● Given data
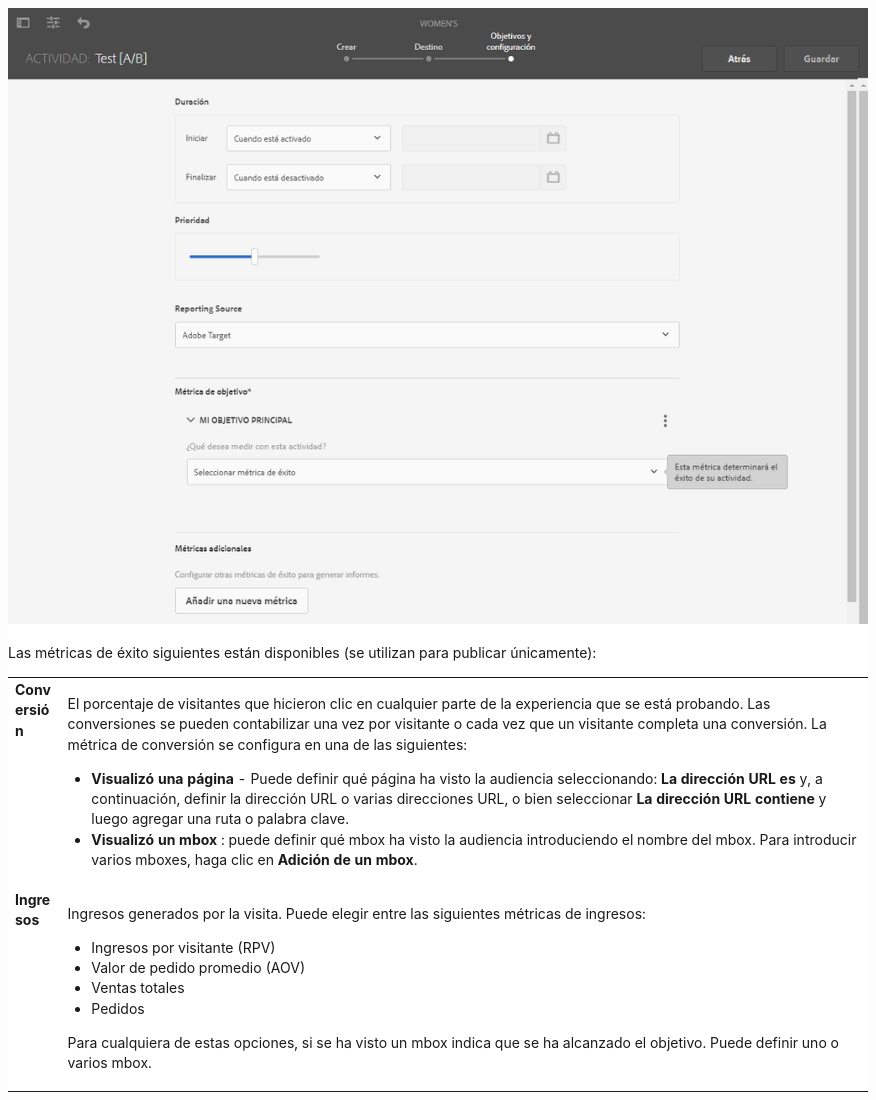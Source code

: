 ![chlimage_1-83](assets/chlimage_1-83.png)

Las métricas de éxito siguientes están disponibles (se utilizan para publicar únicamente):

<table> 
 <tbody> 
  <tr> 
   <td><strong>Conversión</strong></td> 
   <td><p>El porcentaje de visitantes que hicieron clic en cualquier parte de la experiencia que se está probando. Las conversiones se pueden contabilizar una vez por visitante o cada vez que un visitante completa una conversión. La métrica de conversión se configura en una de las siguientes:</p> 
    <ul> 
     <li><strong>Visualizó una página</strong> - Puede definir qué página ha visto la audiencia seleccionando: <strong>La dirección URL es</strong> y, a continuación, definir la dirección URL o varias direcciones URL, o bien seleccionar <strong>La dirección URL contiene</strong> y luego agregar una ruta o palabra clave.</li> 
     <li><strong>Visualizó un mbox</strong> : puede definir qué mbox ha visto la audiencia introduciendo el nombre del mbox. Para introducir varios mboxes, haga clic en <strong>Adición de un mbox</strong>.</li> 
    </ul> </td> 
  </tr> 
  <tr> 
   <td><strong>Ingresos</strong></td> 
   <td><p>Ingresos generados por la visita. Puede elegir entre las siguientes métricas de ingresos:</p> 
    <ul> 
     <li>Ingresos por visitante (RPV)</li> 
     <li>Valor de pedido promedio (AOV)</li> 
     <li>Ventas totales </li> 
     <li>Pedidos</li> 
    </ul> <p>Para cualquiera de estas opciones, si se ha visto un mbox indica que se ha alcanzado el objetivo. Puede definir uno o varios mbox.</p> </td> 
  </tr> 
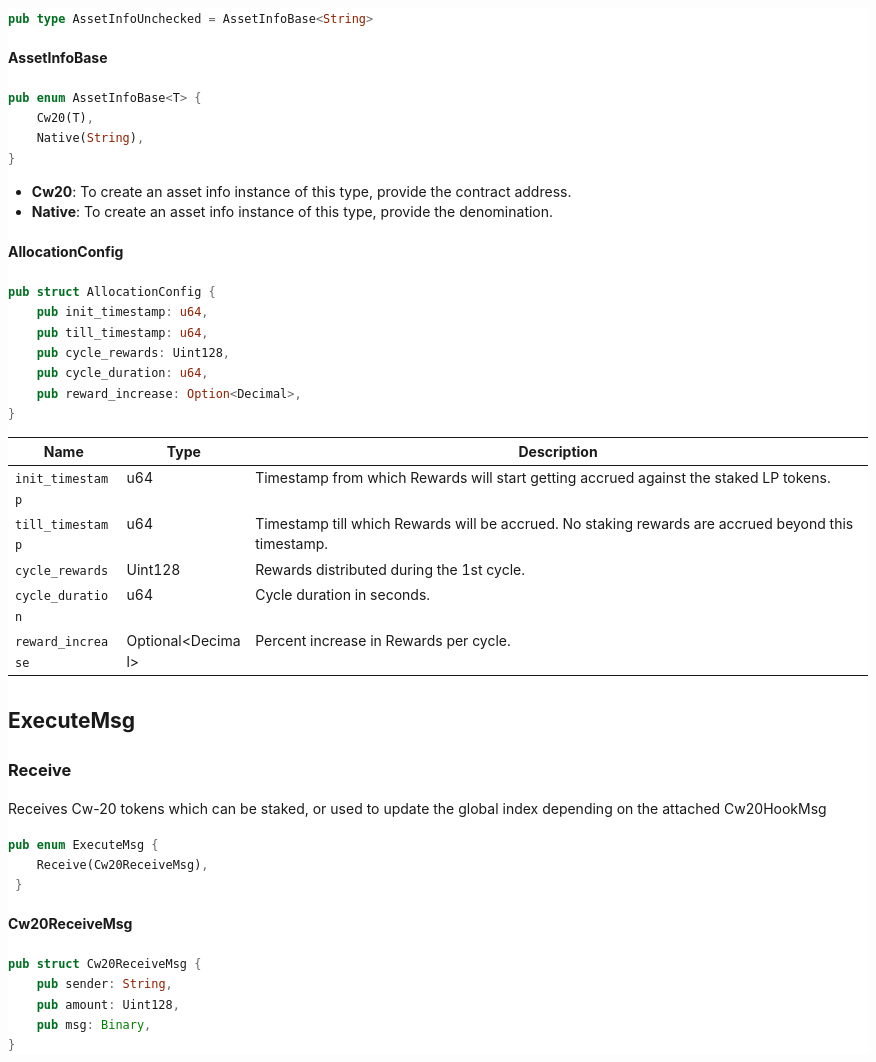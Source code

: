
```rust
pub type AssetInfoUnchecked = AssetInfoBase<String>
```

#### AssetInfoBase

```rust
pub enum AssetInfoBase<T> {
    Cw20(T),
    Native(String),
}
```

* **Cw20**: To create an asset info instance of this type, provide the contract address.
* **Native**: To create an asset info instance of this type, provide the denomination.

#### AllocationConfig

```rust
pub struct AllocationConfig {
    pub init_timestamp: u64,
    pub till_timestamp: u64,
    pub cycle_rewards: Uint128,
    pub cycle_duration: u64,
    pub reward_increase: Option<Decimal>,
}
```

| Name              | Type               | Description                                                                                         |
| ----------------- | ------------------ | --------------------------------------------------------------------------------------------------- |
| `init_timestamp`  | u64                | Timestamp from which Rewards will start getting accrued against the staked LP tokens.               |
| `till_timestamp`  | u64                | Timestamp till which Rewards will be accrued. No staking rewards are accrued beyond this timestamp. |
| `cycle_rewards`   | Uint128            | Rewards distributed during the 1st cycle.                                                           |
| `cycle_duration`  | u64                | Cycle duration in seconds.                                                                          |
| `reward_increase` | Optional\<Decimal> | Percent increase in Rewards per cycle.                                                              |

## ExecuteMsg

### Receive

Receives Cw-20 tokens which can be staked, or used to update the global index depending on the attached Cw20HookMsg

```rust
pub enum ExecuteMsg {
    Receive(Cw20ReceiveMsg),
 }
```

#### Cw20ReceiveMsg

```rust
pub struct Cw20ReceiveMsg {
    pub sender: String,
    pub amount: Uint128,
    pub msg: Binary,
}
```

● Work to complete
Write the records out again in full, exactly, and skip every picture.

● Solution for this exercise
Source code

: ![chlimage_1-83](assets/chlimage_1-83.png)

Las métricas de éxito siguientes están disponibles (se utilizan para publicar únicamente):

<table> 
 <tbody> 
  <tr> 
   <td><strong>Conversión</strong></td> 
   <td><p>El porcentaje de visitantes que hicieron clic en cualquier parte de la experiencia que se está probando. Las conversiones se pueden contabilizar una vez por visitante o cada vez que un visitante completa una conversión. La métrica de conversión se configura en una de las siguientes:</p> 
    <ul> 
     <li><strong>Visualizó una página</strong> - Puede definir qué página ha visto la audiencia seleccionando: <strong>La dirección URL es</strong> y, a continuación, definir la dirección URL o varias direcciones URL, o bien seleccionar <strong>La dirección URL contiene</strong> y luego agregar una ruta o palabra clave.</li> 
     <li><strong>Visualizó un mbox</strong> : puede definir qué mbox ha visto la audiencia introduciendo el nombre del mbox. Para introducir varios mboxes, haga clic en <strong>Adición de un mbox</strong>.</li> 
    </ul> </td> 
  </tr> 
  <tr> 
   <td><strong>Ingresos</strong></td> 
   <td><p>Ingresos generados por la visita. Puede elegir entre las siguientes métricas de ingresos:</p> 
    <ul> 
     <li>Ingresos por visitante (RPV)</li> 
     <li>Valor de pedido promedio (AOV)</li> 
     <li>Ventas totales </li> 
     <li>Pedidos</li> 
    </ul> <p>Para cualquiera de estas opciones, si se ha visto un mbox indica que se ha alcanzado el objetivo. Puede definir uno o varios mbox.</p> </td> 
  </tr> 
Source code

:
```rust
pub type AssetInfoUnchecked = AssetInfoBase<String>
```

#### AssetInfoBase

```rust
pub enum AssetInfoBase<T> {
    Cw20(T),
    Native(String),
}
```

* **Cw20**: To create an asset info instance of this type, provide the contract address.
* **Native**: To create an asset info instance of this type, provide the denomination.

#### AllocationConfig

```rust
pub struct AllocationConfig {
    pub init_timestamp: u64,
    pub till_timestamp: u64,
    pub cycle_rewards: Uint128,
    pub cycle_duration: u64,
    pub reward_increase: Option<Decimal>,
}
```

| Name              | Type               | Description                                                                                         |
| ----------------- | ------------------ | --------------------------------------------------------------------------------------------------- |
| `init_timestamp`  | u64                | Timestamp from which Rewards will start getting accrued against the staked LP tokens.               |
| `till_timestamp`  | u64                | Timestamp till which Rewards will be accrued. No staking rewards are accrued beyond this timestamp. |
| `cycle_rewards`   | Uint128            | Rewards distributed during the 1st cycle.                                                           |
| `cycle_duration`  | u64                | Cycle duration in seconds.                                                                          |
| `reward_increase` | Optional\<Decimal> | Percent increase in Rewards per cycle.                                                              |

## ExecuteMsg

### Receive

Receives Cw-20 tokens which can be staked, or used to update the global index depending on the attached Cw20HookMsg

```rust
pub enum ExecuteMsg {
    Receive(Cw20ReceiveMsg),
 }
```

#### Cw20ReceiveMsg

```rust
pub struct Cw20ReceiveMsg {
    pub sender: String,
    pub amount: Uint128,
    pub msg: Binary,
}
```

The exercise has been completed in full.